• INFORMATION PROVIDED:
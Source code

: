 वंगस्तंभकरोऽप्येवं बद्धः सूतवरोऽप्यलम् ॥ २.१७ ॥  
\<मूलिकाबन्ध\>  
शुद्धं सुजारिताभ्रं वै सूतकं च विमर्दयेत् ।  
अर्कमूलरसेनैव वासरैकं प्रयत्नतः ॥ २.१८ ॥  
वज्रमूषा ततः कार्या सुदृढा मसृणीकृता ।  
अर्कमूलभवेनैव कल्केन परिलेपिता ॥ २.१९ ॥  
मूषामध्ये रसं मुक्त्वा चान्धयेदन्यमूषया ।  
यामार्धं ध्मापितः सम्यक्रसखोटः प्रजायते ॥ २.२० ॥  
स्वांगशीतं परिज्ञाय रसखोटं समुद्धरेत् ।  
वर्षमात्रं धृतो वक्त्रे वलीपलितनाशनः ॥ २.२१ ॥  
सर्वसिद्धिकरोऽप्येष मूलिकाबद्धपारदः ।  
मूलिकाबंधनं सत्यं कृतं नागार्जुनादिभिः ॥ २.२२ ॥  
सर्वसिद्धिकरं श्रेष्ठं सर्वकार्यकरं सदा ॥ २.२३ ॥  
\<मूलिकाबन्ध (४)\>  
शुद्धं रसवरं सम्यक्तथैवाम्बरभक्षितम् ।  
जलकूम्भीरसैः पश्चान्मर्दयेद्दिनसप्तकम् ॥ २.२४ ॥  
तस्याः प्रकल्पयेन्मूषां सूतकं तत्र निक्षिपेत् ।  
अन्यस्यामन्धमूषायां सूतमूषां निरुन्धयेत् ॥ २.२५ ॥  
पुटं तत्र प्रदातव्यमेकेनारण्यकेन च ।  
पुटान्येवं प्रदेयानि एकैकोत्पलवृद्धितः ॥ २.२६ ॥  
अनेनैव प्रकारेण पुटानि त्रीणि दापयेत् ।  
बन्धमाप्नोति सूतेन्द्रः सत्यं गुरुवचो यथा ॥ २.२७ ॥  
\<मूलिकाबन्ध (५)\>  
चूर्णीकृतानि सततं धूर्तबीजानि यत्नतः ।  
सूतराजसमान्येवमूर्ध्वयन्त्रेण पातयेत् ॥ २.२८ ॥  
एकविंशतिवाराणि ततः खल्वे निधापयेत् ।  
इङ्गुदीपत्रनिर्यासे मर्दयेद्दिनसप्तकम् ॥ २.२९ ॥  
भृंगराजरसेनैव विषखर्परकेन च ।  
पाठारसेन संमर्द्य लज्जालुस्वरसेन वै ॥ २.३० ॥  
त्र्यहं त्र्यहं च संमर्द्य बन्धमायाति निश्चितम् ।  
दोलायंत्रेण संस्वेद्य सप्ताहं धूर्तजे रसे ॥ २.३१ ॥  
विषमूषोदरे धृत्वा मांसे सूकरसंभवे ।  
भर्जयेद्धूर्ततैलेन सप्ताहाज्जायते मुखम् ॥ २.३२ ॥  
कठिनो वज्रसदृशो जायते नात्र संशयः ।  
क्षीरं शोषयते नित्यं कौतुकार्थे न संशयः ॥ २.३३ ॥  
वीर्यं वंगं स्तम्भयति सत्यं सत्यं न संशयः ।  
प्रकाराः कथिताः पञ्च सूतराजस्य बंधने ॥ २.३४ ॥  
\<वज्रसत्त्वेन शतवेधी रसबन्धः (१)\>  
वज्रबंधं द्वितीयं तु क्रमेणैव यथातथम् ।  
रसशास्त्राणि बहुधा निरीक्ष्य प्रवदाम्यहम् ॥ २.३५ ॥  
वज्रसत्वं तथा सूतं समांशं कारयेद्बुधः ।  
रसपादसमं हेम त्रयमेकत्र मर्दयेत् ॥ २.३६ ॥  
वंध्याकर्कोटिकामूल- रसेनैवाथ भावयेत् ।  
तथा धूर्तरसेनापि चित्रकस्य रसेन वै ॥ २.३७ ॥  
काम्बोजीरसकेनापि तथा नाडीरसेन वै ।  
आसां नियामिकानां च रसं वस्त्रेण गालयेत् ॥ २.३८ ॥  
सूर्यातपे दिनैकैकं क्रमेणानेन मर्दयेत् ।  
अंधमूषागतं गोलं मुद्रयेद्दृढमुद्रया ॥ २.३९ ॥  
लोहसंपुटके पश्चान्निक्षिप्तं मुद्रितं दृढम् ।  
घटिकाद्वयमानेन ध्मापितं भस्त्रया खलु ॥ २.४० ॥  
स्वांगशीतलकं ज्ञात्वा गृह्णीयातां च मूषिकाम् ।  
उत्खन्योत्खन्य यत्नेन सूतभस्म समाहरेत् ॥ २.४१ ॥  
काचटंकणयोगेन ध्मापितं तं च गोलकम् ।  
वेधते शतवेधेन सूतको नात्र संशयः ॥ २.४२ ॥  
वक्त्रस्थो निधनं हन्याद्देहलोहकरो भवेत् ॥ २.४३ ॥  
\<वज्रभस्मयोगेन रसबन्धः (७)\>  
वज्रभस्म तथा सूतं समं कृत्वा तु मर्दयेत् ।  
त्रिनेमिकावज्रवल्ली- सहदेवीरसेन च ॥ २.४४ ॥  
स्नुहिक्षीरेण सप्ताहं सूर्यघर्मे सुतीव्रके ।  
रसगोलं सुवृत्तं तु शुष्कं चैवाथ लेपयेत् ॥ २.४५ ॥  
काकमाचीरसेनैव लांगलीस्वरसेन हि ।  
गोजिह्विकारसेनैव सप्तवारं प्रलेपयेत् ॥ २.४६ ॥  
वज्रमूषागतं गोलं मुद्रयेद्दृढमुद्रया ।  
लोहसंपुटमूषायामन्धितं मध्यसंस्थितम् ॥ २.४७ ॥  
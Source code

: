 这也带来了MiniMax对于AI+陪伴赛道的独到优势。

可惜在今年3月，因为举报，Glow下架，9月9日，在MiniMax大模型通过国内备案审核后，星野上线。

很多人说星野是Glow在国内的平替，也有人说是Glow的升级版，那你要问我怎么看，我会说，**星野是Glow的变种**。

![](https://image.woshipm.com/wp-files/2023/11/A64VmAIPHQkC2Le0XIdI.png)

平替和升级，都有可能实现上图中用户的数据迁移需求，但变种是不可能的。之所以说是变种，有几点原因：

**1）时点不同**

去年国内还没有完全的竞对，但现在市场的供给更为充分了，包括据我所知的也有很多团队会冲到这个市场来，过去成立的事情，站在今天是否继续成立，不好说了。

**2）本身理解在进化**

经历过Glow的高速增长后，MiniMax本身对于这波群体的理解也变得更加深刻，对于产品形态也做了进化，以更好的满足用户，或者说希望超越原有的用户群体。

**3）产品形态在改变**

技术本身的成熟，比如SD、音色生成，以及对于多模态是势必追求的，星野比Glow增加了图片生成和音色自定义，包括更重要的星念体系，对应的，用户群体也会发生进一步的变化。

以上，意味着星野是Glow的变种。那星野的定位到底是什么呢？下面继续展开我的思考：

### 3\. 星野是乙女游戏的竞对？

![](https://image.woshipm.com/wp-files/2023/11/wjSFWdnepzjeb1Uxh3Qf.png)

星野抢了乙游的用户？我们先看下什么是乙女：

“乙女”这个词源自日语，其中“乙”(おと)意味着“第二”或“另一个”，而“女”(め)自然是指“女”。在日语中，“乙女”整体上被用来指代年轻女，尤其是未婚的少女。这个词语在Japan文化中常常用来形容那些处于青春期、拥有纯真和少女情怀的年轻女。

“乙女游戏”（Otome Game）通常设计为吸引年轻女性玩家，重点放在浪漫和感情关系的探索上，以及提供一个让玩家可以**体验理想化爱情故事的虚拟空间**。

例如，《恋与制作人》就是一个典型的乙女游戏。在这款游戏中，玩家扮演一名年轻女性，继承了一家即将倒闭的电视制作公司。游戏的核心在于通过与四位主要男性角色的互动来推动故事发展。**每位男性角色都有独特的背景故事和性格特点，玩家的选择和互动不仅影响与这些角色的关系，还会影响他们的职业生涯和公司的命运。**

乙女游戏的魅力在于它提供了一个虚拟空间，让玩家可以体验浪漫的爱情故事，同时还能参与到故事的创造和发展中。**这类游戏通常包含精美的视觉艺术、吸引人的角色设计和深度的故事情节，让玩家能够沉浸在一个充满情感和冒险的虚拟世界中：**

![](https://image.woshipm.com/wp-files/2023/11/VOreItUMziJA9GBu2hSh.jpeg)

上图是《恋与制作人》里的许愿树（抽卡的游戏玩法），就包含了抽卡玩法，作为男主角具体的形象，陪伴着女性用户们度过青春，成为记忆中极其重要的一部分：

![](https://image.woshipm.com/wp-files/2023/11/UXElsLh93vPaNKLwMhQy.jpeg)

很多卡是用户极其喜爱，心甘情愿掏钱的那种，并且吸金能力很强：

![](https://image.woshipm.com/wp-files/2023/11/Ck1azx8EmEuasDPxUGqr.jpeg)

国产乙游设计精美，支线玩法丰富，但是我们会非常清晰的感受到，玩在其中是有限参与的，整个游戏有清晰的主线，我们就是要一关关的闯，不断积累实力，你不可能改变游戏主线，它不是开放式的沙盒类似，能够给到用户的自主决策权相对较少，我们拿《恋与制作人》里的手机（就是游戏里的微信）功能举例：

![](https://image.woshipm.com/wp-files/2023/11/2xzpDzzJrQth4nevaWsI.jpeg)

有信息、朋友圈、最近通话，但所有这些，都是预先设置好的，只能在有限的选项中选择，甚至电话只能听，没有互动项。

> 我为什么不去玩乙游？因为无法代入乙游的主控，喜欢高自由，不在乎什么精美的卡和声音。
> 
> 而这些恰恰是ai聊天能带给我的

• EXERCISE DIRECTIONS: Reply with the number of lines in the entries that hold the word "https", and add no other words.

• WRITTEN REPLY: 6